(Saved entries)
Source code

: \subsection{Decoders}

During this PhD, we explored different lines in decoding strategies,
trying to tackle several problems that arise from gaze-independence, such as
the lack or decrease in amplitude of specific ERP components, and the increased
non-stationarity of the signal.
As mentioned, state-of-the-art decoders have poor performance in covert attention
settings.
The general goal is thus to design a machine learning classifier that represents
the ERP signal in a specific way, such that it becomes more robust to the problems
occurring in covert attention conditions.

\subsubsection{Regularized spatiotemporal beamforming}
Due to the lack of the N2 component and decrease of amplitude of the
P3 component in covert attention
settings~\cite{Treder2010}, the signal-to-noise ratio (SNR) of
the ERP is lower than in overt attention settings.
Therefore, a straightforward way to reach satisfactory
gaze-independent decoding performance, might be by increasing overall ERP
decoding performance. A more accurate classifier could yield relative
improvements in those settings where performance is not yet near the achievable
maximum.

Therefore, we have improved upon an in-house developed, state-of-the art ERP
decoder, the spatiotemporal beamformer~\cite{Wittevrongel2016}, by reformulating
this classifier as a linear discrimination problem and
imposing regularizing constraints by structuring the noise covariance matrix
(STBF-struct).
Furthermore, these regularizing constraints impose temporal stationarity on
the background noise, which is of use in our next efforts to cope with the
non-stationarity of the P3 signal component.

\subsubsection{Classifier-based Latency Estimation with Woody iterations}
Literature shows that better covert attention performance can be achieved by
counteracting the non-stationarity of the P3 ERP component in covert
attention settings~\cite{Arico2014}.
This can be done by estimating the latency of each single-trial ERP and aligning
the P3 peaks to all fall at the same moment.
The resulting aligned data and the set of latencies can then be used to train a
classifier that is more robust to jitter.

* * *

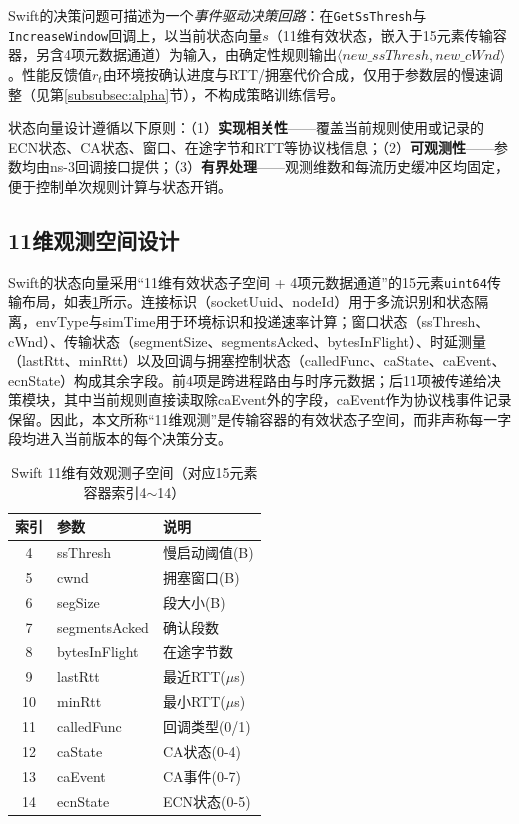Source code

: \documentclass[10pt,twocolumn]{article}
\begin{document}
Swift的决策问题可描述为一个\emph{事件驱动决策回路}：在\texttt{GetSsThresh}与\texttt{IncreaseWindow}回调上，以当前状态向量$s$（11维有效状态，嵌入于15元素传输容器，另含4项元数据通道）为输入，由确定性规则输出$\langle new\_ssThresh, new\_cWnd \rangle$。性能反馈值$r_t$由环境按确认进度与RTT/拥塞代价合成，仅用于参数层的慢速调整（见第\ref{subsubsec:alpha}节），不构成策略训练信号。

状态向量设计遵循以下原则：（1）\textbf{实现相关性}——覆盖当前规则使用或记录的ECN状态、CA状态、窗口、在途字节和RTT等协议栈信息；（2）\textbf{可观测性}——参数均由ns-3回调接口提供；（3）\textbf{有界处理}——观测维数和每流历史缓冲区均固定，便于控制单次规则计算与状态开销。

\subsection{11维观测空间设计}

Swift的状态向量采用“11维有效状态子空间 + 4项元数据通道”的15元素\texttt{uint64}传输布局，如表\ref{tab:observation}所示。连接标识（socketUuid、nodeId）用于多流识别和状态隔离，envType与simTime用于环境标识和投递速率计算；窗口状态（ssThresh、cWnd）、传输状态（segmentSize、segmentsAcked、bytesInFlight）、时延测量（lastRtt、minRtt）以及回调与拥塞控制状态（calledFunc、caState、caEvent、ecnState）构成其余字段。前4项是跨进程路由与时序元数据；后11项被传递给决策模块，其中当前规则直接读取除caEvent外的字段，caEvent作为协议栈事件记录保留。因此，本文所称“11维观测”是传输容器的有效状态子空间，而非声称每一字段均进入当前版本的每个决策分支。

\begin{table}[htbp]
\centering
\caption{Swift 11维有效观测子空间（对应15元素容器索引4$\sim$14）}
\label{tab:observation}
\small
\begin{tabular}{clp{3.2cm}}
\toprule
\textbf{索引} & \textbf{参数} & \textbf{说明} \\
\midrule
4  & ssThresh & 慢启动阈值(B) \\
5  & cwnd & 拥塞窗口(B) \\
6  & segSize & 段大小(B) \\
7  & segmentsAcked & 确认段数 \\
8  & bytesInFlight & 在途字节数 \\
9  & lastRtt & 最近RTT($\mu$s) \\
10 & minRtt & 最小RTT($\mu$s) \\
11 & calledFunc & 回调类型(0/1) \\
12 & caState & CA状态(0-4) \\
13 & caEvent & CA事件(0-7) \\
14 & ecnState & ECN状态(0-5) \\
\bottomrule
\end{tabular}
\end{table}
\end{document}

* * *

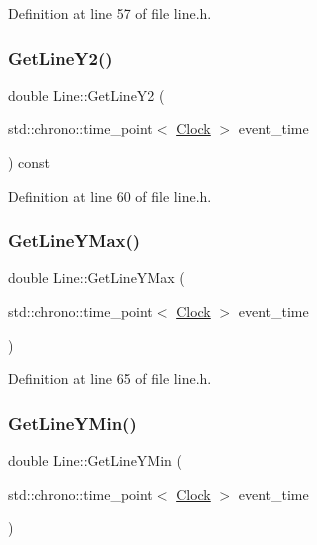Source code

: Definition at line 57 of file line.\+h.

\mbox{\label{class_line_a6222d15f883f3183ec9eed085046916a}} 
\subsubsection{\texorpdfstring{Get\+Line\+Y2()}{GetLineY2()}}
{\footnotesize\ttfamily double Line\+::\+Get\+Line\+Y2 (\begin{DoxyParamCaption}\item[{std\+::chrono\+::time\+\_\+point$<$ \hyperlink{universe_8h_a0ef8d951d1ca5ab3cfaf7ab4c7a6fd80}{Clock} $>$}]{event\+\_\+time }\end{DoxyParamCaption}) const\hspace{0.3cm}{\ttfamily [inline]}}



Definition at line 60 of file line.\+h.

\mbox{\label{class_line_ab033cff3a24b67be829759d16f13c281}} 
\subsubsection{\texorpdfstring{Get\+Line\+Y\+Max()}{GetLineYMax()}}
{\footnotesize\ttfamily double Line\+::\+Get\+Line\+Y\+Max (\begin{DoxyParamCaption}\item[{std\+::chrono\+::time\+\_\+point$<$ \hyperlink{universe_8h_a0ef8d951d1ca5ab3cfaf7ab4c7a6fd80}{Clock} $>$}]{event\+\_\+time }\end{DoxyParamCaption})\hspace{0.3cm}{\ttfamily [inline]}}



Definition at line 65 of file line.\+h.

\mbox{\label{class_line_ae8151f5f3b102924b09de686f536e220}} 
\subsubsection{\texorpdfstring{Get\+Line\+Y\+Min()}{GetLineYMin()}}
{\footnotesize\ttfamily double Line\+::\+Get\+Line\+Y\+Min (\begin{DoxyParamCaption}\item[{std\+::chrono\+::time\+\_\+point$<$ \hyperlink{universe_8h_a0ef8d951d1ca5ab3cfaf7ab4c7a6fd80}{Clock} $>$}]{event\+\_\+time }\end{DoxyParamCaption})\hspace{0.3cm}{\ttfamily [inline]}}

* Exercise brief
Where does the word "attention" occur in the records? Return every line that holds it.

* Answer space
As mentioned, state-of-the-art decoders have poor performance in covert attention
occurring in covert attention conditions.
P3 component in covert attention
the ERP is lower than in overt attention settings.
Literature shows that better covert attention performance can be achieved by
attention settings~\cite{Arico2014}.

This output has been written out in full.